What it is
Olafur Eliasson is an Icelandic-Danish artist creating large-scale installations that explore nature, perception, climate, and the relationship between human bodies and physical environments. Major works include The Weather Project (a massive artificial sun in Tate Modern's Turbine Hall), Ice Watch (glacial ice blocks displayed in city centers), and Little Sun (a solar-powered LED lamp designed for communities without electricity). His studio in Berlin employs 100+ people including architects, engineers, and researchers.
Why we picked this
Eliasson's work makes climate change felt rather than understood. Watching people embrace glacial ice blocks in London's streets, or standing beneath a 30-meter artificial sun, creates an emotional register that data and reports cannot reach. The Little Sun project goes further: it is functional design, not just art, providing solar light to 3+ million people in off-grid communities.
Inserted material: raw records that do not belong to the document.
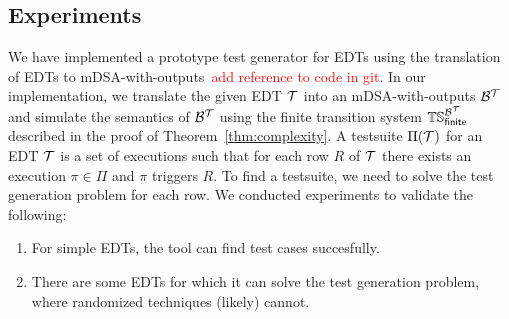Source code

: \subsection{Experiments}
\label{sec:experiments}
We have implemented a prototype test generator for EDTs using the translation of EDTs to mDSA-with-outputs~\textcolor{red}{add reference to code in git}. In our implementation, we translate the given EDT $\mathcal{T}$ into an mDSA-with-outputs $\mathcal{B}^{\mathcal{T}}$ and simulate the semantics of $\mathcal{B}^{\mathcal{T}}$ using the finite transition system $\mathbb{TS}_{\mathsf{finite}}^{\mathcal{B}^{\mathcal{T}}}$ described in the proof of Theorem~\ref{thm:complexity}.
A testsuite $\Pi(\mathcal{T})$ for an EDT $\mathcal{T}$ is a set of executions such
that for each row $R$ of $\mathcal{T}$ there exists an execution
$\pi \in \Pi$ and $\pi$ triggers $R$. To find a testsuite, we need to solve the test generation problem for each row.
We conducted experiments to validate the following:

\begin{enumerate}
\item For simple EDTs, the tool can find test cases succesfully.
\item There are some EDTs for which it can solve the test
  generation problem, where randomized techniques (likely) cannot.
\end{enumerate}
Eliasson proves that art and practical impact are not opposites.
Key takeaways
- The Weather Project at Tate Modern attracted 2 million visitors, making it one of the most-visited art installations in history and demonstrating art's power to create shared climate experiences.
- Little Sun has distributed over 3 million solar lamps to off-grid communities, combining artistic design with functional impact in areas without electricity.
- Ice Watch placed 12 tonnes of Greenland glacial ice in public squares, letting people physically touch climate change as the ice melted over days.